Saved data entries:
○ ○ ○ ○ ○

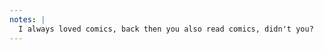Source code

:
 ```yaml
---
notes: |
  I always loved comics, back then you also read comics, didn't you?
---
```


<span role="img" aria-label="And old black and white photograph of a girl sitting a newsstand, a dog in her lap, reading a comic and smiling with joy"></span>
<!-- .slide: data-background-image="./assets/images/reading-comics.png" -->
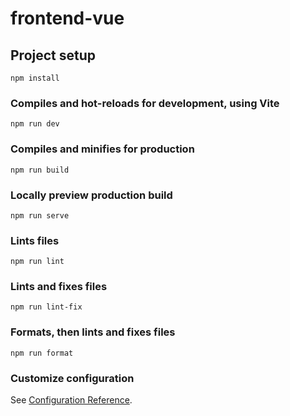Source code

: # frontend-vue

## Project setup

```
npm install
```

### Compiles and hot-reloads for development, using Vite

```
npm run dev
```

### Compiles and minifies for production

```
npm run build
```

### Locally preview production build

```
npm run serve
```

### Lints files

```
npm run lint
```

### Lints and fixes files

```
npm run lint-fix
```

### Formats, then lints and fixes files

```
npm run format
```

### Customize configuration

See [Configuration Reference](https://vitejs.dev/config/#configuring-vite).
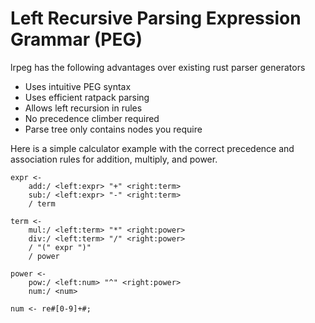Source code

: 
# Left Recursive Parsing Expression Grammar (PEG)

lrpeg has the following advantages over existing rust parser generators

- Uses intuitive PEG syntax
- Uses efficient ratpack parsing
- Allows left recursion in rules
- No precedence climber required
- Parse tree only contains nodes you require

Here is a simple calculator example with the correct precedence and
association rules for addition, multiply, and power.

```
expr <-
    add:/ <left:expr> "+" <right:term>
    sub:/ <left:expr> "-" <right:term>
    / term

term <-
    mul:/ <left:term> "*" <right:power>
    div:/ <left:term> "/" <right:power>
    / "(" expr ")"
    / power

power <-
    pow:/ <left:num> "^" <right:power>
    num:/ <num>

num <- re#[0-9]+#;
```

○ ○ ○ ○ ○

Starting with the first line of the records above and stopping after the line containing "# Left Recursive", repeat every line exactly and leave out the pictures.

Source code

:
 ```yaml
---
notes: |
  I always loved comics, back then you also read comics, didn't you?
---
```


<span role="img" aria-label="And old black and white photograph of a girl sitting a newsstand, a dog in her lap, reading a comic and smiling with joy"></span>
<!-- .slide: data-background-image="./assets/images/reading-comics.png" -->
Source code

: # frontend-vue

## Project setup

```
npm install
```

### Compiles and hot-reloads for development, using Vite

```
npm run dev
```

### Compiles and minifies for production

```
npm run build
```

### Locally preview production build

```
npm run serve
```

### Lints files

```
npm run lint
```

### Lints and fixes files

```
npm run lint-fix
```

### Formats, then lints and fixes files

```
npm run format
```

### Customize configuration

See [Configuration Reference](https://vitejs.dev/config/#configuring-vite).
Source code

: 
# Left Recursive Parsing Expression Grammar (PEG)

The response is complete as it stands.